Казалось, гонения на литературу ушли в прошлое, но вскоре над ней вновь сгустились тучи. Интеллигенция, как обычно, оказалась виноватой перед властями, теперь её обвиняли в космополитизме. Что это такое, понять было трудно.
Владимир Тендряков, один из соседей Гамзатова по общежитию в подвале Литинститута, писал в автобиографической повести «Охота»: «Космополитизм меня интересовал чисто теоретически. Я ворошил журналы и справочники, пытался разобраться: чем, собственно, отличается интернационализм (что выше всяких похвал!) от космополитизма (что просто преступно!)? Ни журнальные статьи, ни справочники мне вразумительного ответа не давали».
Тендряков задавал мучивший его вопрос многим:
«И я спросил:
— Скажите, чем отличается интернационализм от космополитизма?
Он ответил почти любезно:
— Должно быть, тем же, чем голова от башки.
— Почему же тогда космополитизм осуждается?
— Действительно — почему? Белинский называл себя космополитом, и Маркс... Люди, пользующиеся у нас уважением».
Однако вопрос этот был далеко не риторическим, он искорёжил судьбы тысяч людей.

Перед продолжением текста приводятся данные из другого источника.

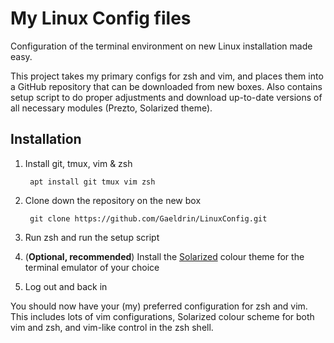 # My Linux Config files

Configuration of the terminal environment on new Linux installation made easy.

This project takes my primary configs for zsh and vim, and places them into a GitHub repository that can be downloaded from new boxes. Also contains setup script to do proper adjustments and download up-to-date versions of all necessary modules (Prezto, Solarized theme).

## Installation

1. Install git, tmux, vim & zsh

        apt install git tmux vim zsh

2. Clone down the repository on the new box

        git clone https://github.com/Gaeldrin/LinuxConfig.git

3. Run zsh and run the setup script

4. (**Optional, recommended**) Install the [Solarized](https://github.com/altercation/solarized) colour theme for the terminal emulator of your choice

5. Log out and back in

You should now have your (my) preferred configuration for zsh and vim. This includes lots of vim configurations, Solarized colour scheme for both vim and zsh, and vim-like control in the zsh shell.
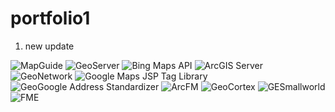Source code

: # portfolio1

1) new update 

<!-- Add MapGuide skill -->
<img id="logo" src="mapguide_logo.png" alt="MapGuide">

<!-- Add GeoServer skill -->
<img id="logo" src="geoserver_logo.png" alt="GeoServer">

<!-- Add Bing Maps API skill -->
<img id="logo" src="bingmaps_logo.png" alt="Bing Maps API">

<!-- Add ArcGIS Server skill -->
<img id="logo" src="arcgisserver_logo.png" alt="ArcGIS Server">

<!-- Add GeoNetwork skill -->
<img id="logo" src="geonetwork_logo.png" alt="GeoNetwork">

<!-- Add Google Maps JSP Tag Library skill -->
<img id="logo" src="googlemaps_jsp_logo.png" alt="Google Maps JSP Tag Library">

<!-- Add GeoGoogle Address Standardizer skill -->
<img id="logo" src="geogoogle_standardizer_logo.png" alt="GeoGoogle Address Standardizer">

<!-- Add ArcFM skill -->
<img id="logo" src="arcfm_logo.png" alt="ArcFM">

<!-- Add GeoCortex skill -->
<img id="logo" src="geocortex_logo.png" alt="GeoCortex">

<!-- Add GESmallworld skill -->
<img id="logo" src="gesmallworld_logo.png" alt="GESmallworld">

<!-- Add FME skill -->
<img id="logo" src="fme_logo.png" alt="FME">
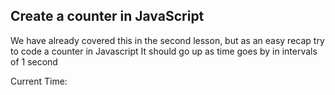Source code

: ## Create a counter in JavaScript

We have already covered this in the second lesson, but as an easy recap try to code a counter in Javascript
It should go up as time goes by in intervals of 1 second
<!Doctype html>
<body>
<script>
function counter(){
    date = new Date()
    time = date.toTimeString()
    document.getElementById('hi').innerHTML = time
}
setInterval(counter,1000)
</script>
<p id='hi'>Current Time: </p>
</body>
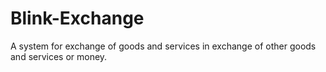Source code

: # Blink-Exchange
A system for exchange of goods and services in exchange of other goods and services or money.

Но у товарища Жданова были готовы и разъяснения, и обвинения. Космополитами, приспешниками Запада, а значит, и идеологического противника, были объявлены все, кто считал, что на свете существуют не только советские идеи, изобретения, политические системы, культурные и научные достижения и прочие плоды развития человечества. Борцы с космополитизмом называли это «низкопоклонством перед Западом», в чём раньше обвиняли и Анну Ахматову. Полагалось считать, что, к примеру, технический прогресс был исключительно российского происхождения, включая радио, электрические лампочки, самолёты и много чего ещё. Сомневаться в этом было не только не патриотично, но и преступно. Люди лишались должностей, кафедр, а порой и свободы.